I had to check my calendar to make sure I wasn't a month off when I read the headline on NPR's website that read: "Texas Governor Deploys State Guard To Stave Off Obama Takeover." Surely it has to be April Fool's Day all over again.
But it's real.
As is common practice, the federal government has deployed joint teams of Navy SEALs and Green Berets in several locations around the country -- Texas included -- for routine training exercises. However this time, according to some living in my beloved state of origin, it's a secret government plot to disassemble state government and impose martial law.
Why, you ask? Because, as it's explained in the article, it's believed that there are ISIS terrorist cells located just over the state border in Mexico preparing to launch choreographed attacks on "soft targets" around the state to foment instability. Thus the only reason the federal forces must be there, then, is to use this as an opportune time to plot some sort of reverse-coup and dismember the government in what is historically known as a fiercely independent state.
Now, to the average reader, this seems absurd. But let's go a little further down this rabbit hole to see how far it goes.
According to an unnamed Texas Ranger (the statewide law enforcement body, not the baseball team) referenced in the article, the plot goes far deeper and has been planned for some time. He claims there are a number of shuttered Walmart buildings around the state, and rather than being closed for remodeling, as claimed by the company, they've actually been outfitted as prison/processing stations by the federal government. And how will said political prisoners get there, you ask? According to him, there are plenty of trains already converted for prisoner transport, complete with shackles.
Sounds a little bit like Amtrak already, but I digress...
So how does this kind of mentality take hold of a state of nearly 30 million, at least to the point that the governor himself would take official action?
One word: fear. Actually two words: fear and ignorance (ignore the "and," because conjunctions don't count).
Though it comes off as cartoonish and ridiculous to the typical onlooker, it is, in fact, a powerful tool. And using fear based on a broadly shared perception -- regardless of actual evidence -- is something all too familiar to modern-day Christianity in the United States as well. And the reason it hangs around like heartburn after a double bean burrito is because it works.
You establish some platform from which to garner attention. Often this has to do with maintaining a position of power, having a lot of money or both.
You cultivate a sense in the group you represent (be it your church, your faith at large or your state or even your nation) that you are part of an actively persecuted minority.
You rally people to defend against said persecution by fighting back, even if you're effectively shadow boxing against an enemy that may not even exist.
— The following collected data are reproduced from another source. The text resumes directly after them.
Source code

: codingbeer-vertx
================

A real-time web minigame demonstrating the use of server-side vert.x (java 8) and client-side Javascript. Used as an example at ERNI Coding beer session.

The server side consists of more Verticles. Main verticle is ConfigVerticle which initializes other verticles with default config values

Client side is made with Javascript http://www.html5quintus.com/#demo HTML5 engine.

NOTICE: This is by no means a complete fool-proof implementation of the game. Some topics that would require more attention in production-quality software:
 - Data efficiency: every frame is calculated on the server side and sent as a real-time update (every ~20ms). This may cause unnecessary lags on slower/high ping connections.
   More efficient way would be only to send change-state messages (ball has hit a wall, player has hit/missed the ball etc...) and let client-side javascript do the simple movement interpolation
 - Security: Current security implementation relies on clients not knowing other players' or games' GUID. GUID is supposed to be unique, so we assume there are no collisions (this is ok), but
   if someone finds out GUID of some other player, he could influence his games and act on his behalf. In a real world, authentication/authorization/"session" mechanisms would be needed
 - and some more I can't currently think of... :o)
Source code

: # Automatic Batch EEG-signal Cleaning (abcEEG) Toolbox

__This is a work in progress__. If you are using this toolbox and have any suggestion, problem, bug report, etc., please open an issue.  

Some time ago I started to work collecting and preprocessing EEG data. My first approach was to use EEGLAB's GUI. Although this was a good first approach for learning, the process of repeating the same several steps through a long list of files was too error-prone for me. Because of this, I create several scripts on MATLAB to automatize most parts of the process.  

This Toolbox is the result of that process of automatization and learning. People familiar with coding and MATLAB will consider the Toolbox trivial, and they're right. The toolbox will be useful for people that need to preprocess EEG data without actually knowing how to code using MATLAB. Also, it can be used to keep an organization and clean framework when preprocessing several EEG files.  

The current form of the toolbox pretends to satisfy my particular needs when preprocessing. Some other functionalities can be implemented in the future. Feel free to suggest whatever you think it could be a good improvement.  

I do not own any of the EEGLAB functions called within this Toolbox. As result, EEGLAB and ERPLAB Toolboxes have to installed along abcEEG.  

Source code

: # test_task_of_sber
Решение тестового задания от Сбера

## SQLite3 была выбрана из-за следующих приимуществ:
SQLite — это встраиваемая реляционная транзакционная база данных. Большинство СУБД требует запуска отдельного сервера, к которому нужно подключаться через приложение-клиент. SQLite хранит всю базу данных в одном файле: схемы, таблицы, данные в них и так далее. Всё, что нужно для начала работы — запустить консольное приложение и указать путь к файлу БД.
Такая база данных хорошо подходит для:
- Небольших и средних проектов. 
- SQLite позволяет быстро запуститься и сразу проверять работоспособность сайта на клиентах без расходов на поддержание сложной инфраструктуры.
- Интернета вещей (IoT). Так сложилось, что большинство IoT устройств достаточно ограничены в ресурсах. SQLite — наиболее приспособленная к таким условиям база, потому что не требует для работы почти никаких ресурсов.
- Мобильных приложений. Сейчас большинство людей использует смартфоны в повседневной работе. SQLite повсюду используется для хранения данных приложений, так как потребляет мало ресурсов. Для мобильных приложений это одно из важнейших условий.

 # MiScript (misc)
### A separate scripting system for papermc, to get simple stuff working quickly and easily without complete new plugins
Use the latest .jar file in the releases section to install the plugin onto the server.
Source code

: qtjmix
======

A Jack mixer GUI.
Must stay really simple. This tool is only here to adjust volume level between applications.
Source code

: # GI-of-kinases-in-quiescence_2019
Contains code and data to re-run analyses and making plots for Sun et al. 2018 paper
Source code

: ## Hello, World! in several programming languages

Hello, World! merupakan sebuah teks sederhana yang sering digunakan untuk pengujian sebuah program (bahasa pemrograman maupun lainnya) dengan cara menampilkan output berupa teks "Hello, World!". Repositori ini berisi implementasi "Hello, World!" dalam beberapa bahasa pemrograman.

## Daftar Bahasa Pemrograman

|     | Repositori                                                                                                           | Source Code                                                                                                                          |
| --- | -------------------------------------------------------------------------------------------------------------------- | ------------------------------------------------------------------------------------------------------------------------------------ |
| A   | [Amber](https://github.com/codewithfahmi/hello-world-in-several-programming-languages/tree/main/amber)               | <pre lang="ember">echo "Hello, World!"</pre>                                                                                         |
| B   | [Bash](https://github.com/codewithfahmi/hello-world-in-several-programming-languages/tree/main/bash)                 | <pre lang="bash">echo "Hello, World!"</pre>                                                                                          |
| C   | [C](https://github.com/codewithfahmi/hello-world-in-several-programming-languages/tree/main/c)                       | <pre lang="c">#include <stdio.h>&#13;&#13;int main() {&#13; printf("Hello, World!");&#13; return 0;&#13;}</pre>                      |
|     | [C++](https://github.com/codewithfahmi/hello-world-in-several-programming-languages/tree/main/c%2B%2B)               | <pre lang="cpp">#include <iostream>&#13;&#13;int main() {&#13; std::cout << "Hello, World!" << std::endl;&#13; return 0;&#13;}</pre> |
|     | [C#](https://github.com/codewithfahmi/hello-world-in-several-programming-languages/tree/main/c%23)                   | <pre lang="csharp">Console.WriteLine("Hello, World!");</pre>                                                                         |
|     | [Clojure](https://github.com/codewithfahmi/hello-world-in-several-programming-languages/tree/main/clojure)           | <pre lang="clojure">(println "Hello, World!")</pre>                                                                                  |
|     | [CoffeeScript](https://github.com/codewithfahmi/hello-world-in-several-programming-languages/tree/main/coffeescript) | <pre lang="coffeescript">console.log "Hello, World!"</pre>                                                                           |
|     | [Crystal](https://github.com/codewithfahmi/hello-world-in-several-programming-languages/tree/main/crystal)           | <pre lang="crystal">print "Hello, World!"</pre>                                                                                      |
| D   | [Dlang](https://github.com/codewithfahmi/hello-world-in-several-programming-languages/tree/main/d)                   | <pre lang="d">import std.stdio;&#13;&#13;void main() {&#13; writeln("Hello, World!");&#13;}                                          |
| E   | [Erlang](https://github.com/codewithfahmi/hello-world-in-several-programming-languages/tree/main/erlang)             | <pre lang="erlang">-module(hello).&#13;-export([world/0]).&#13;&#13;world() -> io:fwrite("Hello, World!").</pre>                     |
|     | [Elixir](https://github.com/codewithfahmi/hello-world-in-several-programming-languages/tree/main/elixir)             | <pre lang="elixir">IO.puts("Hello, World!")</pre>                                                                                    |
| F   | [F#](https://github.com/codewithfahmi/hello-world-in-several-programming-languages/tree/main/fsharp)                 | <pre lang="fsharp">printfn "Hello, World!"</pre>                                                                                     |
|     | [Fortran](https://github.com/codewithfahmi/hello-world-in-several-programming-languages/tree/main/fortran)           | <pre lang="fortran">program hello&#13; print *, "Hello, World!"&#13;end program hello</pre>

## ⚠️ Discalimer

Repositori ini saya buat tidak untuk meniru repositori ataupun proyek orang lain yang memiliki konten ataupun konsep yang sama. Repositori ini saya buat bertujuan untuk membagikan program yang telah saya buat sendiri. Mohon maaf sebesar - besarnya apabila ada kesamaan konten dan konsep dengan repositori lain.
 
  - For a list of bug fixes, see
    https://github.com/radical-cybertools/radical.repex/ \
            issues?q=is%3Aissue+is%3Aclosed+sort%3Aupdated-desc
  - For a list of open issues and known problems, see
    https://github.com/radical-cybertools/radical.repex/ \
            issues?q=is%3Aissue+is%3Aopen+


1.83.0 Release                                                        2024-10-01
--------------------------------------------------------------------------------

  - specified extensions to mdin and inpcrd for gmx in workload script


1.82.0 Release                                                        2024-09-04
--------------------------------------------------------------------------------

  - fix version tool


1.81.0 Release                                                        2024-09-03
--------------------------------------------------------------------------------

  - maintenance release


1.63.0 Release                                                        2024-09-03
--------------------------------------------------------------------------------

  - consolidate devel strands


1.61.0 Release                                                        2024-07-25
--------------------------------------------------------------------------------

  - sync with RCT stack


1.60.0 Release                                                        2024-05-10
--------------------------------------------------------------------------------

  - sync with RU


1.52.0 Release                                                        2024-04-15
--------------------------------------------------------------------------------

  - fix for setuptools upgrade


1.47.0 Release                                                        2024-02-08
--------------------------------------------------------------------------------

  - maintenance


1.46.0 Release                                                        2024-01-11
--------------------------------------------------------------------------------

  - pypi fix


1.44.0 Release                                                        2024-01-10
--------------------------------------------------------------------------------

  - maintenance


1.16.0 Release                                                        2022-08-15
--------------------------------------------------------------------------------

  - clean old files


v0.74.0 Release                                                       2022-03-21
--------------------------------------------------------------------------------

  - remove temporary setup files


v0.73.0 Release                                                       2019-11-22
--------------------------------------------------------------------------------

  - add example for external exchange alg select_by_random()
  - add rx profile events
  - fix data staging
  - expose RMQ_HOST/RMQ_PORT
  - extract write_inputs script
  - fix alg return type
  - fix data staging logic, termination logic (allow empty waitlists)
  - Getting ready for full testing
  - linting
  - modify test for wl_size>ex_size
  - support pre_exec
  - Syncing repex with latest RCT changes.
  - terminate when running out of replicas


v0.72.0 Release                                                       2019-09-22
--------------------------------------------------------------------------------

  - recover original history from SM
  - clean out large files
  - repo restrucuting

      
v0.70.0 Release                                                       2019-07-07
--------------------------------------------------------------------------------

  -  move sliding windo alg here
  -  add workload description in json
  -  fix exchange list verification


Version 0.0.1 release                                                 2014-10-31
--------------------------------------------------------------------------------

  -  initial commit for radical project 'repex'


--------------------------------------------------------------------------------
It seems like an incredible waste of energy and money, except that it works. Over and over again. We've seen this particularly within the present political sphere. Presidential candidates Ted Cruz and Marco Rubio sounded the alarm that Christian values are under attack both domestically and worldwide. Mike Huckabee went a step further, arguing that we are edging dangerously close to Christianity becoming criminalized.
Never mind that more than four out of five Americans in the United States still claim to be Christians. Like I said, facts are fairly unimportant in the face of the galvanizing forces of fear. Reality has no chance.
It's a popular theme in Hollywood too; consider the Wizard of Oz. The fear of outside threats brought the band of protagonist misfits together, while also distracting them from the reality that the thing they were afraid of was a fabrication, with only a stuttering, feeble man shrouded by a curtain running the whole scheme. After all, who listens to a bashful old man? But when he represents everything we're afraid of, it's an entirely different story.
We who maintain both spiritual and political convictions have a choice, however. We give this kind of fear our power. We hand it over because it helps us know who we are, both individually and collectively. It helps us feel like we belong to something, and we have a purpose. Even if the purpose ultimately isn't real.
And lest we think it's solely a problem on the right, the two big political parties need each other for this very reason. Each makes the other out to be the embodiments of all evil, the source of all of our fears. So we have to pool our resources and band together to fight the good fight, or else suffer the slings and arrows of outrageous fortune.
It only works if we allow it to. Enough is enough.